## What you should do
I'd like the records transcribed exactly, leaving the images out.

Stored entries:
########################################

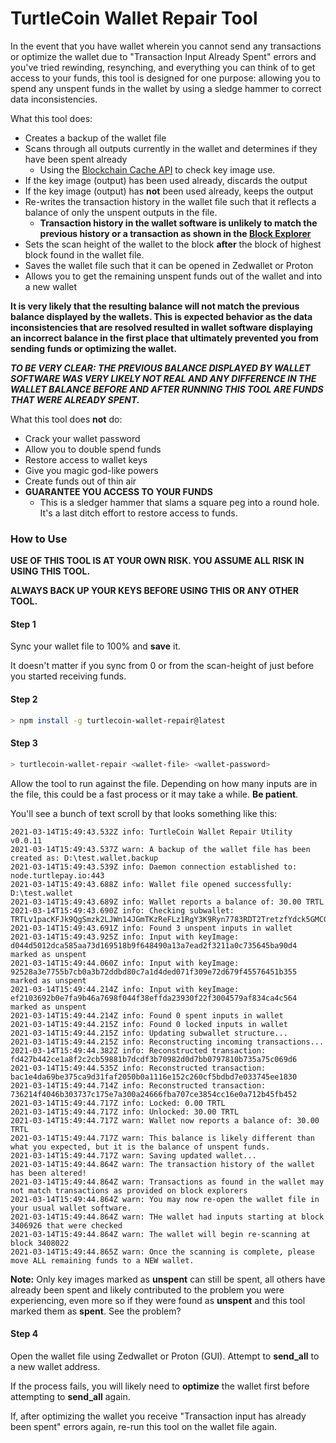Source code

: # TurtleCoin Wallet Repair Tool

In the event that you have wallet wherein you cannot send any transactions or optimize the wallet due to 
"Transaction Input Already Spent" errors and you've tried rewinding, resynching, and everything you can think
of to get access to your funds, this tool is designed for one purpose: allowing you to spend
any unspent funds in the wallet by using a sledge hammer to correct data inconsistencies.

What this tool does:

* Creates a backup of the wallet file
* Scans through all outputs currently in the wallet and determines if they have been spent already
  * Using the [Blockchain Cache API](https://docs.turtlepay.io/blockapi) to check key image use.
* If the key image (output) has been used already, discards the output
* If the key image (output) has **not** been used already, keeps the output
* Re-writes the transaction history in the wallet file such that it reflects a balance of only the unspent
outputs in the file.
  * **Transaction history in the wallet software is unlikely to match the previous history or a transaction as shown 
    in the [Block Explorer](https://explorer.turtlecoin.lol)**
* Sets the scan height of the wallet to the block **after** the block of highest block found in the wallet file.
* Saves the wallet file such that it can be opened in Zedwallet or Proton
* Allows you to get the remaining unspent funds out of the wallet and into a new wallet

**It is very likely that the resulting balance will not match the previous balance displayed by the wallets. This
is expected behavior as the data inconsistencies that are resolved resulted in wallet software displaying an incorrect 
balance in the first place that ultimately prevented you from sending funds or optimizing the wallet.**

***TO BE VERY CLEAR: THE PREVIOUS BALANCE DISPLAYED BY WALLET SOFTWARE WAS VERY LIKELY NOT REAL AND ANY DIFFERENCE
IN THE WALLET BALANCE BEFORE AND AFTER RUNNING THIS TOOL ARE FUNDS THAT WERE ALREADY SPENT.***

What this tool does **not** do:

* Crack your wallet password
* Allow you to double spend funds
* Restore access to wallet keys
* Give you magic god-like powers
* Create funds out of thin air
* **GUARANTEE YOU ACCESS TO YOUR FUNDS**
  * This is a sledger hammer that slams a square peg into a round hole. It's a last ditch effort to restore access
    to funds.

### How to Use

**USE OF THIS TOOL IS AT YOUR OWN RISK. YOU ASSUME ALL RISK IN USING THIS TOOL.**

**ALWAYS BACK UP YOUR KEYS BEFORE USING THIS OR ANY OTHER TOOL.**

#### Step 1

Sync your wallet file to 100% and **save** it.

It doesn't matter if you sync from 0 or from the scan-height of just before you started receiving funds.

#### Step 2

```bash
> npm install -g turtlecoin-wallet-repair@latest
```

#### Step 3

```bash
> turtlecoin-wallet-repair <wallet-file> <wallet-password>
```

Allow the tool to run against the file. Depending on how many inputs are in the file, this could be a fast process
or it may take a while. **Be patient**.

You'll see a bunch of text scroll by that looks something like this:

```
2021-03-14T15:49:43.532Z info: TurtleCoin Wallet Repair Utility v0.0.11
2021-03-14T15:49:43.537Z warn: A backup of the wallet file has been created as: D:\test.wallet.backup
2021-03-14T15:49:43.539Z info: Daemon connection established to: node.turtlepay.io:443
2021-03-14T15:49:43.688Z info: Wallet file opened successfully: D:\test.wallet
2021-03-14T15:49:43.689Z info: Wallet reports a balance of: 30.00 TRTL
2021-03-14T15:49:43.690Z info: Checking subwallet: TRTLv1pacKFJk9QgSmzk2LJWn14JGmTKzReFLz1RgY3K9Ryn7783RDT2TretzfYdck5GMCGzXTuwKfePWQYViNs4avKpnUbrwfQ
2021-03-14T15:49:43.691Z info: Found 3 unspent inputs in wallet
2021-03-14T15:49:43.925Z info: Input with keyImage: d044d5012dca585aa73d169518b9f648490a13a7ead2f3211a0c735645ba90d4 marked as unspent
2021-03-14T15:49:44.060Z info: Input with keyImage: 92528a3e7755b7cb0a3b72ddbd80c7a1d4ded071f309e72d679f45576451b355 marked as unspent
2021-03-14T15:49:44.214Z info: Input with keyImage: ef2103692b0e7fa9b46a7698f044f38effda23930f22f3004579af834ca4c564 marked as unspent
2021-03-14T15:49:44.214Z info: Found 0 spent inputs in wallet
2021-03-14T15:49:44.215Z info: Found 0 locked inputs in wallet
2021-03-14T15:49:44.215Z info: Updating subwallet structure...
2021-03-14T15:49:44.215Z info: Reconstructing incoming transactions...
2021-03-14T15:49:44.382Z info: Reconstructed transaction: fd427b442ce1a8f2c2cb59881b7dcdf3b70982d0d7bb0797810b735a75c069d6
2021-03-14T15:49:44.535Z info: Reconstructed transaction: bac1e4da69be375ca9d31faf2050b0a1116e152c260cf5bdbd7e033745ee1830
2021-03-14T15:49:44.714Z info: Reconstructed transaction: 736214f4046b303737c175e7a300a24666fba707ce3854cc16e0a712b45fb452
2021-03-14T15:49:44.717Z info: Locked: 0.00 TRTL
2021-03-14T15:49:44.717Z info: Unlocked: 30.00 TRTL
2021-03-14T15:49:44.717Z warn: Wallet now reports a balance of: 30.00 TRTL
2021-03-14T15:49:44.717Z warn: This balance is likely different than what you expected, but it is the balance of unspent funds.
2021-03-14T15:49:44.717Z warn: Saving updated wallet...
2021-03-14T15:49:44.864Z warn: The transaction history of the wallet has been altered!
2021-03-14T15:49:44.864Z warn: Transactions as found in the wallet may not match transactions as provided on block explorers
2021-03-14T15:49:44.864Z warn: You may now re-open the wallet file in your usual wallet software.
2021-03-14T15:49:44.864Z warn: THe wallet had inputs starting at block 3406926 that were checked
2021-03-14T15:49:44.864Z warn: The wallet will begin re-scanning at block 3408022
2021-03-14T15:49:44.865Z warn: Once the scanning is complete, please move ALL remaining funds to a NEW wallet.
```

**Note:** Only key images marked as **unspent** can still be spent, all others have already been spent and likely
contributed to the problem you were experiencing, even more so if they were found as **unspent** and this tool
marked them as **spent**. See the problem?

#### Step 4

Open the wallet file using Zedwallet or Proton (GUI). Attempt to **send_all** to a new wallet address.

If the process fails, you will likely need to **optimize** the wallet first before attempting to **send_all** again.

If, after optimizing the wallet you receive "Transaction input has already been spent" errors again, re-run
this tool on the wallet file again.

########################################

## Answer section
Source code

: # TurtleCoin Wallet Repair Tool

In the event that you have wallet wherein you cannot send any transactions or optimize the wallet due to 
"Transaction Input Already Spent" errors and you've tried rewinding, resynching, and everything you can think
of to get access to your funds, this tool is designed for one purpose: allowing you to spend
any unspent funds in the wallet by using a sledge hammer to correct data inconsistencies.

What this tool does:

* Creates a backup of the wallet file
* Scans through all outputs currently in the wallet and determines if they have been spent already
  * Using the [Blockchain Cache API](https://docs.turtlepay.io/blockapi) to check key image use.
* If the key image (output) has been used already, discards the output
* If the key image (output) has **not** been used already, keeps the output
* Re-writes the transaction history in the wallet file such that it reflects a balance of only the unspent
outputs in the file.
  * **Transaction history in the wallet software is unlikely to match the previous history or a transaction as shown 
    in the [Block Explorer](https://explorer.turtlecoin.lol)**
* Sets the scan height of the wallet to the block **after** the block of highest block found in the wallet file.
* Saves the wallet file such that it can be opened in Zedwallet or Proton
* Allows you to get the remaining unspent funds out of the wallet and into a new wallet

**It is very likely that the resulting balance will not match the previous balance displayed by the wallets. This
is expected behavior as the data inconsistencies that are resolved resulted in wallet software displaying an incorrect 
balance in the first place that ultimately prevented you from sending funds or optimizing the wallet.**

***TO BE VERY CLEAR: THE PREVIOUS BALANCE DISPLAYED BY WALLET SOFTWARE WAS VERY LIKELY NOT REAL AND ANY DIFFERENCE
IN THE WALLET BALANCE BEFORE AND AFTER RUNNING THIS TOOL ARE FUNDS THAT WERE ALREADY SPENT.***

What this tool does **not** do:

* Crack your wallet password
* Allow you to double spend funds
* Restore access to wallet keys
* Give you magic god-like powers
* Create funds out of thin air
* **GUARANTEE YOU ACCESS TO YOUR FUNDS**
  * This is a sledger hammer that slams a square peg into a round hole. It's a last ditch effort to restore access
    to funds.

### How to Use

**USE OF THIS TOOL IS AT YOUR OWN RISK. YOU ASSUME ALL RISK IN USING THIS TOOL.**

**ALWAYS BACK UP YOUR KEYS BEFORE USING THIS OR ANY OTHER TOOL.**

#### Step 1

Sync your wallet file to 100% and **save** it.

It doesn't matter if you sync from 0 or from the scan-height of just before you started receiving funds.

#### Step 2

```bash
> npm install -g turtlecoin-wallet-repair@latest
```

#### Step 3

```bash
> turtlecoin-wallet-repair <wallet-file> <wallet-password>
```

Allow the tool to run against the file. Depending on how many inputs are in the file, this could be a fast process
or it may take a while. **Be patient**.

You'll see a bunch of text scroll by that looks something like this:

```
2021-03-14T15:49:43.532Z info: TurtleCoin Wallet Repair Utility v0.0.11
2021-03-14T15:49:43.537Z warn: A backup of the wallet file has been created as: D:\test.wallet.backup
2021-03-14T15:49:43.539Z info: Daemon connection established to: node.turtlepay.io:443
2021-03-14T15:49:43.688Z info: Wallet file opened successfully: D:\test.wallet
2021-03-14T15:49:43.689Z info: Wallet reports a balance of: 30.00 TRTL
2021-03-14T15:49:43.690Z info: Checking subwallet: TRTLv1pacKFJk9QgSmzk2LJWn14JGmTKzReFLz1RgY3K9Ryn7783RDT2TretzfYdck5GMCGzXTuwKfePWQYViNs4avKpnUbrwfQ
2021-03-14T15:49:43.691Z info: Found 3 unspent inputs in wallet
2021-03-14T15:49:43.925Z info: Input with keyImage: d044d5012dca585aa73d169518b9f648490a13a7ead2f3211a0c735645ba90d4 marked as unspent
2021-03-14T15:49:44.060Z info: Input with keyImage: 92528a3e7755b7cb0a3b72ddbd80c7a1d4ded071f309e72d679f45576451b355 marked as unspent
2021-03-14T15:49:44.214Z info: Input with keyImage: ef2103692b0e7fa9b46a7698f044f38effda23930f22f3004579af834ca4c564 marked as unspent
2021-03-14T15:49:44.214Z info: Found 0 spent inputs in wallet
2021-03-14T15:49:44.215Z info: Found 0 locked inputs in wallet
2021-03-14T15:49:44.215Z info: Updating subwallet structure...
2021-03-14T15:49:44.215Z info: Reconstructing incoming transactions...
2021-03-14T15:49:44.382Z info: Reconstructed transaction: fd427b442ce1a8f2c2cb59881b7dcdf3b70982d0d7bb0797810b735a75c069d6
2021-03-14T15:49:44.535Z info: Reconstructed transaction: bac1e4da69be375ca9d31faf2050b0a1116e152c260cf5bdbd7e033745ee1830
2021-03-14T15:49:44.714Z info: Reconstructed transaction: 736214f4046b303737c175e7a300a24666fba707ce3854cc16e0a712b45fb452
2021-03-14T15:49:44.717Z info: Locked: 0.00 TRTL
2021-03-14T15:49:44.717Z info: Unlocked: 30.00 TRTL
2021-03-14T15:49:44.717Z warn: Wallet now reports a balance of: 30.00 TRTL
2021-03-14T15:49:44.717Z warn: This balance is likely different than what you expected, but it is the balance of unspent funds.
2021-03-14T15:49:44.717Z warn: Saving updated wallet...
2021-03-14T15:49:44.864Z warn: The transaction history of the wallet has been altered!
2021-03-14T15:49:44.864Z warn: Transactions as found in the wallet may not match transactions as provided on block explorers
2021-03-14T15:49:44.864Z warn: You may now re-open the wallet file in your usual wallet software.
2021-03-14T15:49:44.864Z warn: THe wallet had inputs starting at block 3406926 that were checked
2021-03-14T15:49:44.864Z warn: The wallet will begin re-scanning at block 3408022
2021-03-14T15:49:44.865Z warn: Once the scanning is complete, please move ALL remaining funds to a NEW wallet.
```

**Note:** Only key images marked as **unspent** can still be spent, all others have already been spent and likely
contributed to the problem you were experiencing, even more so if they were found as **unspent** and this tool
marked them as **spent**. See the problem?

#### Step 4

Open the wallet file using Zedwallet or Proton (GUI). Attempt to **send_all** to a new wallet address.

If the process fails, you will likely need to **optimize** the wallet first before attempting to **send_all** again.

If, after optimizing the wallet you receive "Transaction input has already been spent" errors again, re-run
this tool on the wallet file again.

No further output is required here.